2-½ tablespoon each of sunflower seeds, pumpkin seeds, sesame seeds, poppy seeds and flax seeds.

1 teaspoon fennel seeds

1-3/4 cup spelt flour

2 cups unbleached all-purpose flour

2 teaspoons baking soda

1 teaspoon fine grain sea salt

1-3/4 cup buttermilk

a bit of extra buttermilk or milk

Preheat your oven to 400 degrees F. Place a rack in the center of the oven. In a small bowl combine all the seeds and set aside.

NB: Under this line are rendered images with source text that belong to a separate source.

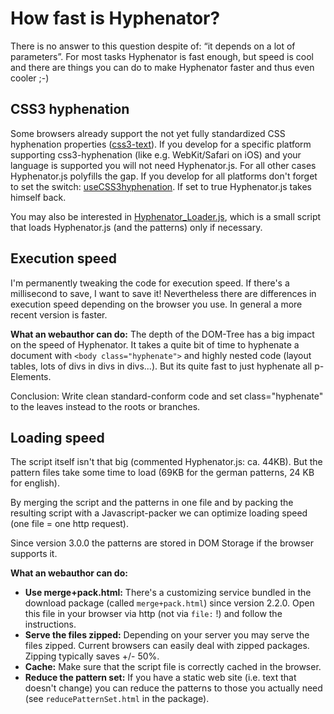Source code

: # How fast is Hyphenator? #

There is no answer to this question despite of: “it depends on a lot of parameters”.
For most tasks Hyphenator is fast enough, but speed is cool and there are things you can do to make Hyphenator faster and thus even cooler ;-)

## CSS3 hyphenation ##
Some browsers already support the not yet fully standardized CSS hyphenation properties ([css3-text](http://www.w3.org/TR/css3-text/#hyphenation)). If you develop for a specific platform supporting css3-hyphenation (like e.g. WebKit/Safari on iOS) and your language is supported you will not need Hyphenator.js.
For all other cases Hyphenator.js polyfills the gap.
If you develop for all platforms don't forget to set the switch: [useCSS3hyphenation](http://code.google.com/p/hyphenator/wiki/en_PublicAPI#property_useCSS3hyphenation).
If set to true Hyphenator.js takes himself back.

You may also be interested in [Hyphenator\_Loader.js](https://code.google.com/p/hyphenator/wiki/en_HowToUseHyphenator#.js), which is a small script that loads Hyphenator.js (and the patterns) only if necessary.

## Execution speed ##
I'm permanently tweaking the code for execution speed. If there's a millisecond to save, I want to save it!
Nevertheless there are differences in execution speed depending on the browser you use. In general a more recent version is faster.

**What an webauthor can do:**
The depth of the DOM-Tree has a big impact on the speed of Hyphenator. It takes a quite bit of time to hyphenate a document with `<body class="hyphenate">` and highly nested code (layout tables, lots of divs in divs in divs...). But its quite fast to just hyphenate all p-Elements.

Conclusion: Write clean standard-conform code and set class="hyphenate" to the leaves instead to the roots or branches.

## Loading speed ##
The script itself isn't that big (commented Hyphenator.js: ca. 44KB). But the pattern files take some time to load (69KB for the german patterns, 24 KB for english).

By merging the script and the patterns in one file and by packing the resulting script with a Javascript-packer we can optimize loading speed (one file = one http request).

Since version 3.0.0 the patterns are stored in DOM Storage if the browser supports it.

**What an webauthor can do:**
  * **Use merge+pack.html:** There's a customizing service bundled in the download package (called `merge+pack.html`) since version 2.2.0. Open this file in your browser via http (not via `file:` !) and follow the instructions.
  * **Serve the files zipped:** Depending on your server you may serve the files zipped. Current browsers can easily deal with zipped packages. Zipping typically saves +/- 50%.
  * **Cache:** Make sure that the script file is correctly cached in the browser.
  * **Reduce the pattern set:** If you have a static web site (i.e. text that doesn't change) you can reduce the patterns to those you actually need (see `reducePatternSet.html` in the package).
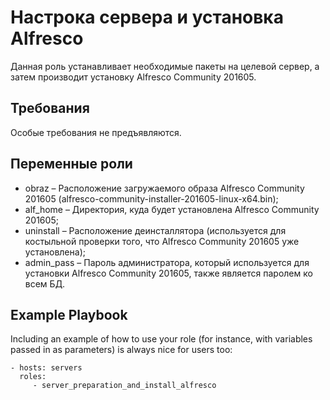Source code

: Настрока сервера и установка Alfresco
=========

Данная роль устанавливает необходимые пакеты на целевой сервер, а затем производит установку Alfresco Community 201605.

Требования
------------

Особые требования не предъявляются.

Переменные роли
--------------

* obraz – Расположение загружаемого образа Alfresco Community 201605 (alfresco-community-installer-201605-linux-x64.bin);
* alf_home – Директория, куда будет установлена Alfresco Community 201605;
* uninstall – Расположение деинсталлятора (используется для костыльной проверки того, что Alfresco Community 201605 уже установлена);
* admin_pass – Пароль администратора, который используется для установки Alfresco Community 201605, также является паролем ко всем БД.

Example Playbook
----------------

Including an example of how to use your role (for instance, with variables passed in as parameters) is always nice for users too:

    - hosts: servers
      roles:
         - server_preparation_and_install_alfresco

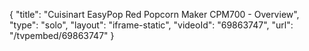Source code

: {
    "title": "Cuisinart EasyPop Red Popcorn Maker CPM700 - Overview",
    "type": "solo",
    "layout": "iframe-static",
    "videoId": "69863747",
    "url": "\/tvpembed\/69863747"
}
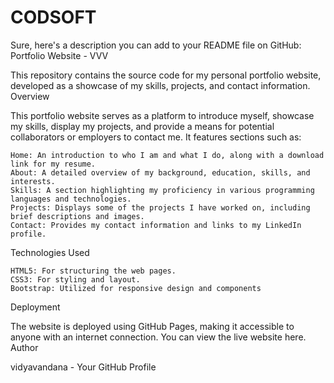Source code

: # CODSOFT
Sure, here's a description you can add to your README file on GitHub:
Portfolio Website - VVV

This repository contains the source code for my personal portfolio website, developed as a showcase of my skills, projects, and contact information.
Overview

This portfolio website serves as a platform to introduce myself, showcase my skills, display my projects, and provide a means for potential collaborators or employers to contact me. It features sections such as:

    Home: An introduction to who I am and what I do, along with a download link for my resume.
    About: A detailed overview of my background, education, skills, and interests.
    Skills: A section highlighting my proficiency in various programming languages and technologies.
    Projects: Displays some of the projects I have worked on, including brief descriptions and images.
    Contact: Provides my contact information and links to my LinkedIn profile.

Technologies Used

    HTML5: For structuring the web pages.
    CSS3: For styling and layout.
    Bootstrap: Utilized for responsive design and components

Deployment

The website is deployed using GitHub Pages, making it accessible to anyone with an internet connection. You can view the live website here.
Author

vidyavandana - Your GitHub Profile
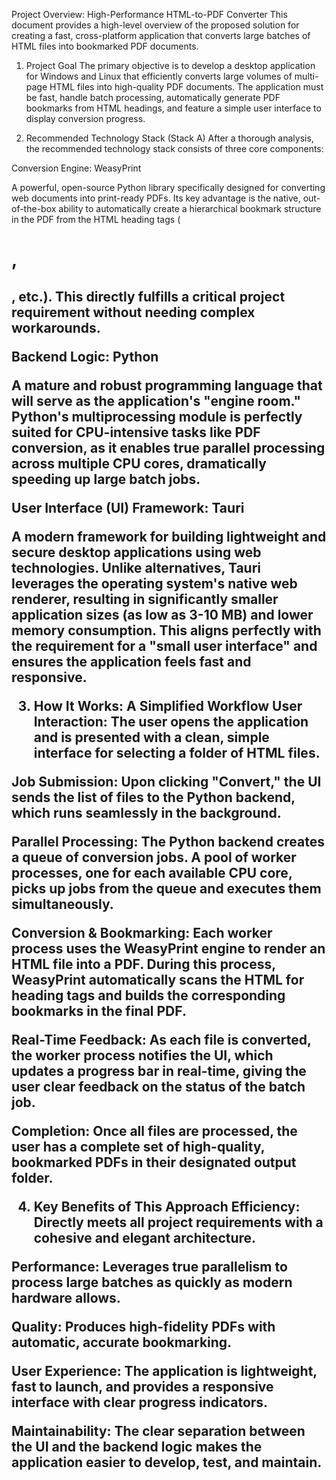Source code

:Project Overview: High-Performance HTML-to-PDF Converter
This document provides a high-level overview of the proposed solution for creating a fast, cross-platform application that converts large batches of HTML files into bookmarked PDF documents.

1. Project Goal
The primary objective is to develop a desktop application for Windows and Linux that efficiently converts large volumes of multi-page HTML files into high-quality PDF documents. The application must be fast, handle batch processing, automatically generate PDF bookmarks from HTML headings, and feature a simple user interface to display conversion progress.

2. Recommended Technology Stack (Stack A)
After a thorough analysis, the recommended technology stack consists of three core components:

Conversion Engine: WeasyPrint

A powerful, open-source Python library specifically designed for converting web documents into print-ready PDFs. Its key advantage is the native, out-of-the-box ability to automatically create a hierarchical bookmark structure in the PDF from the HTML heading tags (   

<h1>, <h2>, etc.). This directly fulfills a critical project requirement without needing complex workarounds.   

Backend Logic: Python

A mature and robust programming language that will serve as the application's "engine room." Python's multiprocessing module is perfectly suited for CPU-intensive tasks like PDF conversion, as it enables true parallel processing across multiple CPU cores, dramatically speeding up large batch jobs.   

User Interface (UI) Framework: Tauri

A modern framework for building lightweight and secure desktop applications using web technologies. Unlike alternatives, Tauri leverages the operating system's native web renderer, resulting in significantly smaller application sizes (as low as 3-10 MB) and lower memory consumption. This aligns perfectly with the requirement for a "small user interface" and ensures the application feels fast and responsive.   

3. How It Works: A Simplified Workflow
User Interaction: The user opens the application and is presented with a clean, simple interface for selecting a folder of HTML files.

Job Submission: Upon clicking "Convert," the UI sends the list of files to the Python backend, which runs seamlessly in the background.

Parallel Processing: The Python backend creates a queue of conversion jobs. A pool of worker processes, one for each available CPU core, picks up jobs from the queue and executes them simultaneously.   

Conversion & Bookmarking: Each worker process uses the WeasyPrint engine to render an HTML file into a PDF. During this process, WeasyPrint automatically scans the HTML for heading tags and builds the corresponding bookmarks in the final PDF.   

Real-Time Feedback: As each file is converted, the worker process notifies the UI, which updates a progress bar in real-time, giving the user clear feedback on the status of the batch job.   

Completion: Once all files are processed, the user has a complete set of high-quality, bookmarked PDFs in their designated output folder.

4. Key Benefits of This Approach
Efficiency: Directly meets all project requirements with a cohesive and elegant architecture.

Performance: Leverages true parallelism to process large batches as quickly as modern hardware allows.

Quality: Produces high-fidelity PDFs with automatic, accurate bookmarking.

User Experience: The application is lightweight, fast to launch, and provides a responsive interface with clear progress indicators.

Maintainability: The clear separation between the UI and the backend logic makes the application easier to develop, test, and maintain.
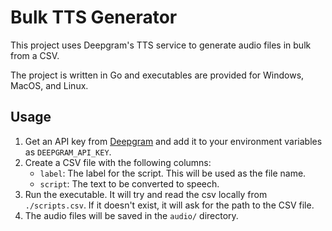 # Bulk TTS Generator

This project uses Deepgram's TTS service to generate audio files in bulk from a CSV.

The project is written in Go and executables are provided for Windows, MacOS, and Linux.

## Usage

1. Get an API key from [Deepgram](https://www.deepgram.com/) and add it to your environment variables as `DEEPGRAM_API_KEY`.
2. Create a CSV file with the following columns:
    - `label`: The label for the script. This will be used as the file name.
    - `script`: The text to be converted to speech.
3. Run the executable. It will try and read the csv locally from `./scripts.csv`. If it doesn't exist, it will ask for the path to the CSV file.
4. The audio files will be saved in the `audio/` directory.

Sift the flours, baking soda and salt into a large mixing bowl. Stir in all but 2 tablespoons of the seeds. Make a well in the flour, pour in the buttermilk and stir until the dough just comes together. If you need to add an extra splash of buttermilk because the dough is too dry, you can. As Hugh says, “Tip the dough out onto a lightly floured work surface and knead lightly for about a minute, just long enough to pull it together into a loose ball but no longer- you need to get into in the oven while the baking is still doing its stuff.”

Place the dough on a lightly floured baking sheet and mark it with a deep cross across the top, cutting two-thirds of the way through the loaf with a serrated knife. Brush with buttermilk and sprinkle with the remaining seeds, making sure that plenty of seeds make it down into the cracks. Bake for 35-40 minutes, or until the bread is golden crusted on top and bottom (you may want to move the oven rack up for the last 15 minutes if you need more color on the top of the loaf.) Cool on a wire rack.

Makes a single loaf.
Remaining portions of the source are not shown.